(Excerpts from a dataset)
-=-=-
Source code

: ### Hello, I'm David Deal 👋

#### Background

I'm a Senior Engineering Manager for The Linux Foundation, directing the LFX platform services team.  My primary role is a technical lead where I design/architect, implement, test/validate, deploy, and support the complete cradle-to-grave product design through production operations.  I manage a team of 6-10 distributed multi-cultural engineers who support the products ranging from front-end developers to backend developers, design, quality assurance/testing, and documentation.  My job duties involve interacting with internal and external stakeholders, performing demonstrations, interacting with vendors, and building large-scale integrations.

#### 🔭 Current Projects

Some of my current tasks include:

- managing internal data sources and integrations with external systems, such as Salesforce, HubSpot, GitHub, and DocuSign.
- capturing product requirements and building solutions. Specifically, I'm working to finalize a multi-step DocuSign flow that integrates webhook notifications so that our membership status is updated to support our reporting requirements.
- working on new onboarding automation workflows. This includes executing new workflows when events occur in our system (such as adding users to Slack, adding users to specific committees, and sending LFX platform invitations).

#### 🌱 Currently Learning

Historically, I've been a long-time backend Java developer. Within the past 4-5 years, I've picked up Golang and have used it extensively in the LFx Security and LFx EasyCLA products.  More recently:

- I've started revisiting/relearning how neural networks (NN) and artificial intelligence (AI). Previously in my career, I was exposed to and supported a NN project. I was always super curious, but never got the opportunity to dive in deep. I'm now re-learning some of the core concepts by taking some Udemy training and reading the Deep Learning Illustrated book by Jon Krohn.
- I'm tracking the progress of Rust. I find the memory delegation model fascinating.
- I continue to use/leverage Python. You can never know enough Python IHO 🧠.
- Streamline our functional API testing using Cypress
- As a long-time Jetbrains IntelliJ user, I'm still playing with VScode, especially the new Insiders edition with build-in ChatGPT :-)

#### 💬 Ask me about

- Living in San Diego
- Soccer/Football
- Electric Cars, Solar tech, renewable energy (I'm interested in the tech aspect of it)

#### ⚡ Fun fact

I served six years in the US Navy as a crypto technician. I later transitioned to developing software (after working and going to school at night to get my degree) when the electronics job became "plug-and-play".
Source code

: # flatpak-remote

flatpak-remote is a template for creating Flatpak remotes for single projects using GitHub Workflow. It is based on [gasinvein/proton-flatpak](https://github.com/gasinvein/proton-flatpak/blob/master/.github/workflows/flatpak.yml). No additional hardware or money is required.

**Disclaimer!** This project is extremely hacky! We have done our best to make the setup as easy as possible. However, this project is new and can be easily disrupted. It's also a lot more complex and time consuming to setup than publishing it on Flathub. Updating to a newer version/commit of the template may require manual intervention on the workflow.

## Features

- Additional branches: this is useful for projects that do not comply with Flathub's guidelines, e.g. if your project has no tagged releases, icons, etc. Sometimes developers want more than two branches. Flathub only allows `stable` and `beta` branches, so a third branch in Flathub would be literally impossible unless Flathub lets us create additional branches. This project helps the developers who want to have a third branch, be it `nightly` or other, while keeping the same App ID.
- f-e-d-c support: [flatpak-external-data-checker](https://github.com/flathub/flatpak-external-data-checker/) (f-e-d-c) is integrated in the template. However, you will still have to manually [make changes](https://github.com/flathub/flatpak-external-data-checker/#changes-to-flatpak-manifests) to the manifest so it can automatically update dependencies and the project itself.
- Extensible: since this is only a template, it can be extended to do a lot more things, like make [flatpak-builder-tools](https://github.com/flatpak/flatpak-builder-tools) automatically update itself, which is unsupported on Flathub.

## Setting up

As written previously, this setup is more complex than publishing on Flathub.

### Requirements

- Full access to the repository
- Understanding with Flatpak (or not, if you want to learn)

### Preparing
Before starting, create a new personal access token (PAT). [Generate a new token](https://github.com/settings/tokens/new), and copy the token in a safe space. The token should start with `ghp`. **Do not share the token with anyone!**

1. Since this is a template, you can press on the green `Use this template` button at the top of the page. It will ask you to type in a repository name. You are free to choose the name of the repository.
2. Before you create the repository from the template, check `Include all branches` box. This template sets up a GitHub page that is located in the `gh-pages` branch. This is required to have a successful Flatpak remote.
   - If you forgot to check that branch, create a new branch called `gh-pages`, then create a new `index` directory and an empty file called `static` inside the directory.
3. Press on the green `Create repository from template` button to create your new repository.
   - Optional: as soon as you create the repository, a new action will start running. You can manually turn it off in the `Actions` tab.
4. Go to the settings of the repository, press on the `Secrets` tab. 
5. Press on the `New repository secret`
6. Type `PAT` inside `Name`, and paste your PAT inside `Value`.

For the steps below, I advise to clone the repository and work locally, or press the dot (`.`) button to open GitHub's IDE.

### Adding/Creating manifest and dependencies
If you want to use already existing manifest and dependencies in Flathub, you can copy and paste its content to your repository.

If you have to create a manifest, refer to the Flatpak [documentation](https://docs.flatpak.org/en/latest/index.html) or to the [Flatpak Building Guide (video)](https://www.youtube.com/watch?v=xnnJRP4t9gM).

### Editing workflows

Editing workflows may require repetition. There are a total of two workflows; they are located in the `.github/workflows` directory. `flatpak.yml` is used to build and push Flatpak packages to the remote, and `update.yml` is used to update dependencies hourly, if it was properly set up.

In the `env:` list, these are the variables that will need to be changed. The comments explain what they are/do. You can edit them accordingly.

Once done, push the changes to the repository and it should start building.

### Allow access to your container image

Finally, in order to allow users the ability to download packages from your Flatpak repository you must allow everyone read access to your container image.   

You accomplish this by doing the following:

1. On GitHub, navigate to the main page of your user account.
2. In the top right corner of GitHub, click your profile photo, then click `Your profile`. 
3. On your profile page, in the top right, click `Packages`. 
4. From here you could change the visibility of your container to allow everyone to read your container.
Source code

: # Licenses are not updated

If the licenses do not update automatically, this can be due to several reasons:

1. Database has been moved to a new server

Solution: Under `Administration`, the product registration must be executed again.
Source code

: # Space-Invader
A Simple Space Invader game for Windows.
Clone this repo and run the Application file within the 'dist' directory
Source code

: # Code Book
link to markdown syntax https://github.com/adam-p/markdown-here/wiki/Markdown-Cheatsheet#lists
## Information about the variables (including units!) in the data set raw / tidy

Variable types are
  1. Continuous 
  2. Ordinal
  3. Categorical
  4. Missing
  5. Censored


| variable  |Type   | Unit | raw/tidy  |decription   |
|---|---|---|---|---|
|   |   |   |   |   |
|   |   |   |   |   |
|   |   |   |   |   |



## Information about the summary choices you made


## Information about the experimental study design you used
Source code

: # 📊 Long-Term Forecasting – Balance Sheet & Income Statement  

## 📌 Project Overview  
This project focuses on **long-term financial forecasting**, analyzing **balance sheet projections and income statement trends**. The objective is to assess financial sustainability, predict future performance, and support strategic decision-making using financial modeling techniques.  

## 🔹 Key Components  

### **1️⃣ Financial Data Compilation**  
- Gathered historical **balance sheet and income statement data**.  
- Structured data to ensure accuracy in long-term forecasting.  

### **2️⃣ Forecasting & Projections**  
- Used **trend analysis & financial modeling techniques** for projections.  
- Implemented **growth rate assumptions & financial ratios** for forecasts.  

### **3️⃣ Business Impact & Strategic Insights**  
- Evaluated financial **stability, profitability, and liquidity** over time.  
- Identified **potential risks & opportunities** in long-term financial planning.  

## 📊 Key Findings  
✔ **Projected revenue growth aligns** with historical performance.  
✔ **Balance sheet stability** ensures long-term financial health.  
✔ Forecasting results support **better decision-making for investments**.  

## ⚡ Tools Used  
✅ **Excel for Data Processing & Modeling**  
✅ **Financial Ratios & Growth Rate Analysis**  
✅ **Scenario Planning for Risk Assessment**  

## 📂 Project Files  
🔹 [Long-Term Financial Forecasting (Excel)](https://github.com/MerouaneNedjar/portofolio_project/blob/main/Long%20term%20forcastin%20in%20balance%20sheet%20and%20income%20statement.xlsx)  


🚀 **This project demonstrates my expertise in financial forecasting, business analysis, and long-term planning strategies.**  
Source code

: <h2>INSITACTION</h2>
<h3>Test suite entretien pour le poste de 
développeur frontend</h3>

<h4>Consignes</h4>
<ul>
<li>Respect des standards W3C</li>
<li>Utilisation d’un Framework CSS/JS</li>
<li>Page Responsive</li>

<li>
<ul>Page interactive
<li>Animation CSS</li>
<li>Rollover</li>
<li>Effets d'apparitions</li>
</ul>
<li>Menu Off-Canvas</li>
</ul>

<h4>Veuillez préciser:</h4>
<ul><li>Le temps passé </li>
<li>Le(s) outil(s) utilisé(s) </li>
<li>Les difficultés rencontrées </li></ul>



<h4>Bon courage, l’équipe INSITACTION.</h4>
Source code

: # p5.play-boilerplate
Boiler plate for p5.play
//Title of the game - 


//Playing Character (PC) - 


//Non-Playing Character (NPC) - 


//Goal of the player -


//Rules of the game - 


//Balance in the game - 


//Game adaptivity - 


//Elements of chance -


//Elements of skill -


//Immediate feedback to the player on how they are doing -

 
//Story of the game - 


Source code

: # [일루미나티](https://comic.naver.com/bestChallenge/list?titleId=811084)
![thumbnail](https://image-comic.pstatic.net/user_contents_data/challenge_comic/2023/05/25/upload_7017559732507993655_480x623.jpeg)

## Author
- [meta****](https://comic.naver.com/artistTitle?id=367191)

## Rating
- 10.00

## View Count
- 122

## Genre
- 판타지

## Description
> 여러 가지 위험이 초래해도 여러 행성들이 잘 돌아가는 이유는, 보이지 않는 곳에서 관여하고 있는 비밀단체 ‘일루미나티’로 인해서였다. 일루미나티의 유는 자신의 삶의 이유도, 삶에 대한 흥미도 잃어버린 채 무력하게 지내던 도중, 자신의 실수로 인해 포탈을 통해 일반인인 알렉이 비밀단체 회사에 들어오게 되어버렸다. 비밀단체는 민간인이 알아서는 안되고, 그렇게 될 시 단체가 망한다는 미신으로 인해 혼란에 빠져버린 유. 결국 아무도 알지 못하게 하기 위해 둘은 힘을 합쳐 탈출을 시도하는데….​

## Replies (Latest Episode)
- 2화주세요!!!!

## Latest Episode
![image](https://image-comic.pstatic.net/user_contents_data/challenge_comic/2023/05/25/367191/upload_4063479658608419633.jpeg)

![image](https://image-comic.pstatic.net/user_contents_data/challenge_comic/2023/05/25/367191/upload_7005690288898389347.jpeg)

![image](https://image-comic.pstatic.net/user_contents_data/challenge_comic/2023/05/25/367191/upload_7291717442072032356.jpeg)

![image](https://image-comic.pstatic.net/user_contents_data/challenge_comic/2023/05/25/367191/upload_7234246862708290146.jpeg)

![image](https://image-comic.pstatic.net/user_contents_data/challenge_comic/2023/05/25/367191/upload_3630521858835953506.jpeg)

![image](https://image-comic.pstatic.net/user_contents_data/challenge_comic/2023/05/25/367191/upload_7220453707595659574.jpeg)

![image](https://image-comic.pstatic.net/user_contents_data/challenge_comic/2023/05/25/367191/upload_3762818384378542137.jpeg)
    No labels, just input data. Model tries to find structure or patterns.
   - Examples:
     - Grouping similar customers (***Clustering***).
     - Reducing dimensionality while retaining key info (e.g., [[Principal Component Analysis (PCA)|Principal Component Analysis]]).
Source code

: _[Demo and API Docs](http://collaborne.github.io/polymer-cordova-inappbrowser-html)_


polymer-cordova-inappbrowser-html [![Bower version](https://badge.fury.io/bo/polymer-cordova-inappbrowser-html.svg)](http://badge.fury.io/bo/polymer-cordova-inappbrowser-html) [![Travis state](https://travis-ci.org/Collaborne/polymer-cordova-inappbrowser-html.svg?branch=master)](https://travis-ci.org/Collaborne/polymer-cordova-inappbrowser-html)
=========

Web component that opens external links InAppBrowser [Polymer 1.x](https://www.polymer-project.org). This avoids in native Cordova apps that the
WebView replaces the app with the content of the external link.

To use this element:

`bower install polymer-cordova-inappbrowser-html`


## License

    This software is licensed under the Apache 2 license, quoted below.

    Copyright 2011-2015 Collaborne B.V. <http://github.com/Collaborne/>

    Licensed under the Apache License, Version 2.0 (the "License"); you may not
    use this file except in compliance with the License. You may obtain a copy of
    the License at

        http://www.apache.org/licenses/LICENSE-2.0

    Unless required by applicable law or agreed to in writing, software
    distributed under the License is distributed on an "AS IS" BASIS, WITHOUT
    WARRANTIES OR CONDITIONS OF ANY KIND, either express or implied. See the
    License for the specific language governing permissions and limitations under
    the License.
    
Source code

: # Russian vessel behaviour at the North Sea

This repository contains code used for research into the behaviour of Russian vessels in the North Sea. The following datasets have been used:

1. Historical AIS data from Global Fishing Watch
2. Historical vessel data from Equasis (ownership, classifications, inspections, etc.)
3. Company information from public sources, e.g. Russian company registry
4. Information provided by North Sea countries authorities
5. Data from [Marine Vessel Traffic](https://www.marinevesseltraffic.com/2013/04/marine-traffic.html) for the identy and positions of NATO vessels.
-=-=-
- _Work required_: Look above for the line containing "- I continue". Output from there through the line containing "flatpak-remote is a", exactly and inclusively.

- _Response area_:
- I continue to use/leverage Python. You can never know enough Python IHO 🧠.
- Streamline our functional API testing using Cypress
- As a long-time Jetbrains IntelliJ user, I'm still playing with VScode, especially the new Insiders edition with build-in ChatGPT :-)

#### 💬 Ask me about

- Living in San Diego
- Soccer/Football
- Electric Cars, Solar tech, renewable energy (I'm interested in the tech aspect of it)

#### ⚡ Fun fact

I served six years in the US Navy as a crypto technician. I later transitioned to developing software (after working and going to school at night to get my degree) when the electronics job became "plug-and-play".
Source code

: # flatpak-remote

flatpak-remote is a template for creating Flatpak remotes for single projects using GitHub Workflow. It is based on [gasinvein/proton-flatpak](https://github.com/gasinvein/proton-flatpak/blob/master/.github/workflows/flatpak.yml). No additional hardware or money is required.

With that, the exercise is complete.